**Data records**
((

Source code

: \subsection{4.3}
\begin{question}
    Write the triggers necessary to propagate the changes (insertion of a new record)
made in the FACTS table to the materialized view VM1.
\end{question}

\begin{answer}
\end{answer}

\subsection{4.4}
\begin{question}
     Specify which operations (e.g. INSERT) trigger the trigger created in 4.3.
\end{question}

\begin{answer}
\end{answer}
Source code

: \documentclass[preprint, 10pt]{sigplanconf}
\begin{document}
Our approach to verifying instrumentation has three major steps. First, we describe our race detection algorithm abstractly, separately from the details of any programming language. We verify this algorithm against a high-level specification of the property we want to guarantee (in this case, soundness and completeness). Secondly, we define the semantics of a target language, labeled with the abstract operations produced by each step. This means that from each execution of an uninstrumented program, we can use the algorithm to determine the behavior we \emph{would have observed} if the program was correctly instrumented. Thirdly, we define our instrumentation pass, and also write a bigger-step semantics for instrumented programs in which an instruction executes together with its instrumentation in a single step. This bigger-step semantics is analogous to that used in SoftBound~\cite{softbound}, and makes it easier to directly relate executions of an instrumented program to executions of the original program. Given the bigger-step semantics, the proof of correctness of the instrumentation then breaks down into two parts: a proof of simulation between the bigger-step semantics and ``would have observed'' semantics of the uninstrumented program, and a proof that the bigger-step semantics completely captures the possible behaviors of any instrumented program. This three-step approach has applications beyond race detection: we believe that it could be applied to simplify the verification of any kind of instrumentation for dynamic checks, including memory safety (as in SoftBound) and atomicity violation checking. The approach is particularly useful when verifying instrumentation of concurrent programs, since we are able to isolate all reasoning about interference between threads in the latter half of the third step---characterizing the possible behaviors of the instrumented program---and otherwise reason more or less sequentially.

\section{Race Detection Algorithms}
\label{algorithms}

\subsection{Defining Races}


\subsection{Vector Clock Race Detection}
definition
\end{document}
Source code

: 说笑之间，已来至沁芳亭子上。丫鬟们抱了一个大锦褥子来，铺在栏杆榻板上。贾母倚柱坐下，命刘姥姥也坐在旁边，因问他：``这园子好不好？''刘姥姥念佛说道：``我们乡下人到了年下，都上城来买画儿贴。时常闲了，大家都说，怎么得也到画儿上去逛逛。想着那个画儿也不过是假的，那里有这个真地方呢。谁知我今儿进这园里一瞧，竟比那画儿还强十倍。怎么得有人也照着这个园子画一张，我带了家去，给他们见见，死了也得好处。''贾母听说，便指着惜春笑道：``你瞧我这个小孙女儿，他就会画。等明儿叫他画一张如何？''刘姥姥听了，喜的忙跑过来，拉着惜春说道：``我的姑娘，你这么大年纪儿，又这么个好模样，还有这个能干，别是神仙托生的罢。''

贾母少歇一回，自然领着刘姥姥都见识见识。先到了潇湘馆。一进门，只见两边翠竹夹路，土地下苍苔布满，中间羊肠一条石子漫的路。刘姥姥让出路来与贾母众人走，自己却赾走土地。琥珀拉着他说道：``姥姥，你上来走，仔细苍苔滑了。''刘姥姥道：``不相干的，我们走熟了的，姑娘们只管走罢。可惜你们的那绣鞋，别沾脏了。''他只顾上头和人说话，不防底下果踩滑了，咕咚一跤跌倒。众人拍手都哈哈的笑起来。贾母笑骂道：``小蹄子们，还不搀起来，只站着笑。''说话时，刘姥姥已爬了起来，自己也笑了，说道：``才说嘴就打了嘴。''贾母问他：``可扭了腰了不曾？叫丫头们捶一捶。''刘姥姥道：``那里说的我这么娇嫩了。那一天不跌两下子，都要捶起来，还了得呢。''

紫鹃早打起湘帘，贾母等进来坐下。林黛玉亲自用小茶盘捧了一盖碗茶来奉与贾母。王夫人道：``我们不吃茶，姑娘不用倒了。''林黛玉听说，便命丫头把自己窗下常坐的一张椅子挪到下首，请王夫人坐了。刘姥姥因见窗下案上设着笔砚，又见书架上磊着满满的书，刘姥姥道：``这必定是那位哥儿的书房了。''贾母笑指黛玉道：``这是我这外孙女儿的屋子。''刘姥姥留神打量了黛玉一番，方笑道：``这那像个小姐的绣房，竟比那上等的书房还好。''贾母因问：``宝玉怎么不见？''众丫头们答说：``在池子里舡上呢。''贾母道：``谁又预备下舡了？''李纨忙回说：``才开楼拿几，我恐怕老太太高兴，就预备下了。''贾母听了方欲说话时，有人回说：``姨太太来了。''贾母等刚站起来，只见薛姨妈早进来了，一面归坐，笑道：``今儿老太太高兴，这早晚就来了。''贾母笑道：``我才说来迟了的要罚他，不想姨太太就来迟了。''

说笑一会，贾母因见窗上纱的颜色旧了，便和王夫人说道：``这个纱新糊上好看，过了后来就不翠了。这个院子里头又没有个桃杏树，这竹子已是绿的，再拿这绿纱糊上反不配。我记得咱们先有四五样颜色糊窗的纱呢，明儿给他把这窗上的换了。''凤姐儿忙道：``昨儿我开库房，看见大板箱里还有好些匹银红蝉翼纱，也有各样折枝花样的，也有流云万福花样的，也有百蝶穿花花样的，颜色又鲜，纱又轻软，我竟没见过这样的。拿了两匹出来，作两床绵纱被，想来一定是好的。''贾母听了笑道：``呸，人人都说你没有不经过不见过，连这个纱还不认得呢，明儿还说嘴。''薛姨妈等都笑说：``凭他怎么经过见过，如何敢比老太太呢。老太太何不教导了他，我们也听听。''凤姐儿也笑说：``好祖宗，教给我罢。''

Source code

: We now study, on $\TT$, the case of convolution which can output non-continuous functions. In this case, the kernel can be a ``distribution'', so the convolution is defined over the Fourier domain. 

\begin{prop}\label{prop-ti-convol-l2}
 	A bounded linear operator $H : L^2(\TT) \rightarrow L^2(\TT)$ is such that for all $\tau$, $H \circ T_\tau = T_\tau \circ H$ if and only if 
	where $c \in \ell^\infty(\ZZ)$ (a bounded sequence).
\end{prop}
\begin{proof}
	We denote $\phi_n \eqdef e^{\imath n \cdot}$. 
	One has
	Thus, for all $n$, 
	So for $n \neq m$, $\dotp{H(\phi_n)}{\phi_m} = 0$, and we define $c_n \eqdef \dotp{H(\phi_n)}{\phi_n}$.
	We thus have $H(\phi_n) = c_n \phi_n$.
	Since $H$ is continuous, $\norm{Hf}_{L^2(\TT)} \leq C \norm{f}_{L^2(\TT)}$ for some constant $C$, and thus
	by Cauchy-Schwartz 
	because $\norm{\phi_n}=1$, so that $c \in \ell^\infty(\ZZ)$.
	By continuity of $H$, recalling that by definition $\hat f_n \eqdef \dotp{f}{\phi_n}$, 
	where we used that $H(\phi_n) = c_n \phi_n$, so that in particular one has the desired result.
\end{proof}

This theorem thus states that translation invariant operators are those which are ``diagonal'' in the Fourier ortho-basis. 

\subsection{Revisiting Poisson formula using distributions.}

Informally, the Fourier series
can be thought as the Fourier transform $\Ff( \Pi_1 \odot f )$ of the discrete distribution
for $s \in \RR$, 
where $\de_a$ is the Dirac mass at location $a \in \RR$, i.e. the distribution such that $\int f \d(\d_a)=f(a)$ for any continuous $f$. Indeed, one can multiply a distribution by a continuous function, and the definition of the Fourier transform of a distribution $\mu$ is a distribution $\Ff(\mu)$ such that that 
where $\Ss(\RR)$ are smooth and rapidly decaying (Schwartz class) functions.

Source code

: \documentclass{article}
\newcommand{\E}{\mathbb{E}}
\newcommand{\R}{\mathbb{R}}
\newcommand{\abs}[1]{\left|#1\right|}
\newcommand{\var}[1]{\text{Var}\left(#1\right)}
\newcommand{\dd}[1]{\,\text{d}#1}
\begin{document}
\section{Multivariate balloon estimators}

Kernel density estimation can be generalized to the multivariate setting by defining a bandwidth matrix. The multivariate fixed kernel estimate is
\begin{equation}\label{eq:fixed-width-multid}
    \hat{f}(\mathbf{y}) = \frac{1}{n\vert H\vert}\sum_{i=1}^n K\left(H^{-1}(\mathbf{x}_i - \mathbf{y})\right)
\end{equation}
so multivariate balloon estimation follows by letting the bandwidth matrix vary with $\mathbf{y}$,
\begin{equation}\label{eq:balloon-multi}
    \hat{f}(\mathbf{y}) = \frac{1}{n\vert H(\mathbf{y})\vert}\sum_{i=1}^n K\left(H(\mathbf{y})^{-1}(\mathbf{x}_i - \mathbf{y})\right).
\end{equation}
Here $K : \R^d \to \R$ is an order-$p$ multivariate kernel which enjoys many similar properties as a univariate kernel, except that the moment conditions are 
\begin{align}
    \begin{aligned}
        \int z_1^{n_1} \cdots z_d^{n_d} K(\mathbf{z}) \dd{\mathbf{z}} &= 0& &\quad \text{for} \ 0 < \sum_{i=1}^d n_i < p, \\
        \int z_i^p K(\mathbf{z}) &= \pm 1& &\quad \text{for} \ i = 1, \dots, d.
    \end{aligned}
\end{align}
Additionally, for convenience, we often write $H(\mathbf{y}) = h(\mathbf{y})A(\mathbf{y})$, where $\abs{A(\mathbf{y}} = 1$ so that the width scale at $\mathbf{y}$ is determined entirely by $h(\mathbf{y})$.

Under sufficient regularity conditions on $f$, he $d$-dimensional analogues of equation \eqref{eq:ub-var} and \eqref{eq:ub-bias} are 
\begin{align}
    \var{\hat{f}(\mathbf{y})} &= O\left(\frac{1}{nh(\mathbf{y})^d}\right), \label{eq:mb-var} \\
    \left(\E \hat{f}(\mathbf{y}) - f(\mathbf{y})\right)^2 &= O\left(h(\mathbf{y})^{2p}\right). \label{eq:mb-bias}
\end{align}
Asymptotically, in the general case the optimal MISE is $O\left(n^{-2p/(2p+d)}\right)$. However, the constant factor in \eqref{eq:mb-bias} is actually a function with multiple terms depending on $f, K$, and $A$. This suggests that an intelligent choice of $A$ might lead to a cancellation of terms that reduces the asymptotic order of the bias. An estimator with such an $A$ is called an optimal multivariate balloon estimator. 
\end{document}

))

Begin at the line above that has "Since $H$ is" and stop after the line that has "By continuity of", copying each line exactly and adding nothing else.

	Since $H$ is continuous, $\norm{Hf}_{L^2(\TT)} \leq C \norm{f}_{L^2(\TT)}$ for some constant $C$, and thus
	by Cauchy-Schwartz 
	because $\norm{\phi_n}=1$, so that $c \in \ell^\infty(\ZZ)$.
	By continuity of $H$, recalling that by definition $\hat f_n \eqdef \dotp{f}{\phi_n}$, 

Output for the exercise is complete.